Regulation

There are three steps in the glycolytic pathway that are regulated. The regulation occurs through a combination of product inhibition, allosteric regulation, and covalent modification.

Hexokinase, the first step in the pathway, is inhibited by its product (glucose-6-phosphate).

Phosphofructokinase is allosterically inhibited by molecules that indicate an energy-rich state in the cell. These include ATP, citrate, and a low pH. Conversely, the enzyme is allosterically activated by high levels of AMP. Phosphofructokinase is also allosterically activated by the regulator fructose-2,6-bisphosphate.

Fructose-2, 6-bisphosphate is synthesized by a separate enzyme (phosphofructokinase-2 or PFK-2). PFK-2 is activated by phosphorylation (by protein kinase A, via either glucagon or epinephrine). PFK-2 is inactivated by dephosphorylation (by phosphoprotein phosphatase signaled via insulin). TIGAR is a fructose-2, 6-bisphosphatase which lowers the concentration of this activator of phosphofructokinase, slowing flux through the pathway.

Pyruvate kinase, the final step of glycolysis, is also a regulated step. Like hexokinase and phosphofructokinase, this step is considered one of the irreversible steps of glycolysis. Pyruvate kinase is acted on by several allosteric regulators. It is activated by fructose-1, 6-bisphosphate and inhibited by ATP, acetyl-CoA, and the amino acid alanine. Pyruvate kinase is also regulated by covalent modification. It is inhibited by phosphorylation (by protein kinase A activated via catecholamines or glucagon) and activated by dephosphorylation (by phosphoprotein phosphatase 1, activated via insulin).

Gluconeogenesis is predominantly regulated through a combination of allosteric regulation and product inhibition of key enzymes. As we might expect, the two enzymes that are regulated are found near either ends of the pathway and one is the rate determining step in the pathway. The first of these enzymes is the mitochondrial enzyme pyruvate carboxylase which synthesizes oxaloacetate from pyruvate and CO2. This enzyme is activated by increased concentrations of acetyl-CoA.

The second regulatory step observed in this pathway is fructose-1,6-bisphosphatase, the enzyme that generates fructose-6-phosphate. This reaction is also the rate determining step in gluconeogenesis. Fructose-1,6-bisphosphatase is allosterically inhibited by AMP and fructose-2,6-bisphosphate (the same molecule that acts as an allosteric regulator of phosphofructokinase in glycolysis).

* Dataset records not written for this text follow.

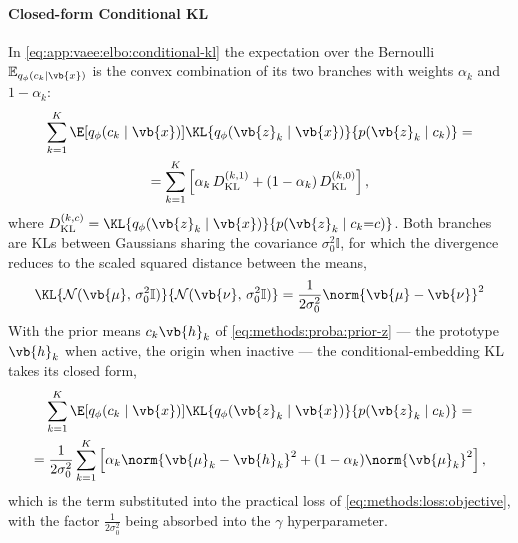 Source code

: \paragraph{Closed-form Conditional KL}
In \cref{eq:app:vaee:elbo:conditional-kl} the expectation over
the Bernoulli $\mathbb{E}_{q_\phi(c_k \mid \vb{x})}$ is the convex combination
of its two branches with weights $\alpha_k$ and $1 - \alpha_k$:
\begin{multline*}
    \sum_{k=1}^{K} \E[q_\phi(c_k \mid \vb{x})]{ \KL{q_\phi(\vb{z}_k \mid \vb{x})}{p(\vb{z}_k \mid c_k)}} =\\
    = \sum_{k=1}^{K} \left[ \alpha_k\, D_{\mathrm{KL}}^{(k,1)} + (1 - \alpha_k)\, D_{\mathrm{KL}}^{(k,0)}
    \right],
\end{multline*}
where $D_{\mathrm{KL}}^{(k,c)} = \KL{q_\phi(\vb{z}_k \mid \vb{x})}{p(\vb{z}_k \mid c_k {=} c)}$.
Both branches are \aclp{KL} between Gaussians sharing the covariance
$\sigma_0^2 \mathbb{I}$, for which the divergence reduces to the scaled squared
distance between the means,
\begin{equation*}
    \KL{\mathcal{N}(\vb{\mu}, \,\sigma_0^2 \mathbb{I})}{\mathcal{N}(\vb{\nu}, \,\sigma_0^2 \mathbb{I})}
    = \frac{1}{2 \sigma_0^2}{\norm{\vb{\mu} - \vb{\nu}}^2}
\end{equation*}
With the prior means $c_k \vb{h}_k$ of \cref{eq:methods:proba:prior-z}
--- the prototype $\vb{h}_k$ when active, the origin when inactive --- the
conditional-embedding \ac{KL} takes its closed form,
\begin{multline*}
    \sum_{k=1}^{K} \E[q_\phi(c_k \mid \vb{x})]{\KL{q_\phi(\vb{z}_k \mid \vb{x})}{p(\vb{z}_k \mid c_k)}} =\\
    = \frac{1}{2\sigma_0^2} \sum_{k=1}^{K} \left[ \alpha_k \norm{\vb{\mu}_k - \vb{h}_k}^2 + (1 - \alpha_k) \norm{\vb{\mu}_k}^2 \right],
\end{multline*}
which is the term substituted into the practical loss of
\cref{eq:methods:loss:objective}, with the factor
$\tfrac{1}{2 \sigma^{2}_{0}}$ being absorbed into the $\gamma$ hyperparameter.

Pyruvate has several fates in the cell, depending on the type of organism (humans v. yeast for example), organ (muscle v. liver), or energetic state of the cell. Here, we will focus on the regulation of the conversion of pyruvate into acetyl-CoA, a reaction catalyzed by pyruvate dehydrogenase.

Pyruvate dehydrogenase is a multisubunit complex. Regulation occurs in the E1 subunit which catalyzes the decarboxylation of pyruvate and acetylation of lipoamide (the acetyl group is transferred to CoA in the E2 subunit). The steps catalyzed by the E1 subunit are the rate determining steps for the reaction. The E1 subunit is inhibited by both acetyl-CoA and NADH, the products of the reaction.

Pyruvate dehydrogenase is also regulated by phosphorylation. A specific kinase (Pyruvate Dehydrogenase Kinase) phosphorylates key serine residues inhibiting the enzyme. This kinase has numerous allosteric regulators. It is activated by acetyl-CoA and NADH and inhibited by pyruvate, ADP, Ca2+ and K+. The dephosphorylation of Pyruvate Dehydrogenase is catalyzed by Pyruvate Dehydrogenase Phosphatase. This activates Pyruvate Dehydrogenase. This phosphatase is activated by the divalent metal ions Ca2+ and Mg2+.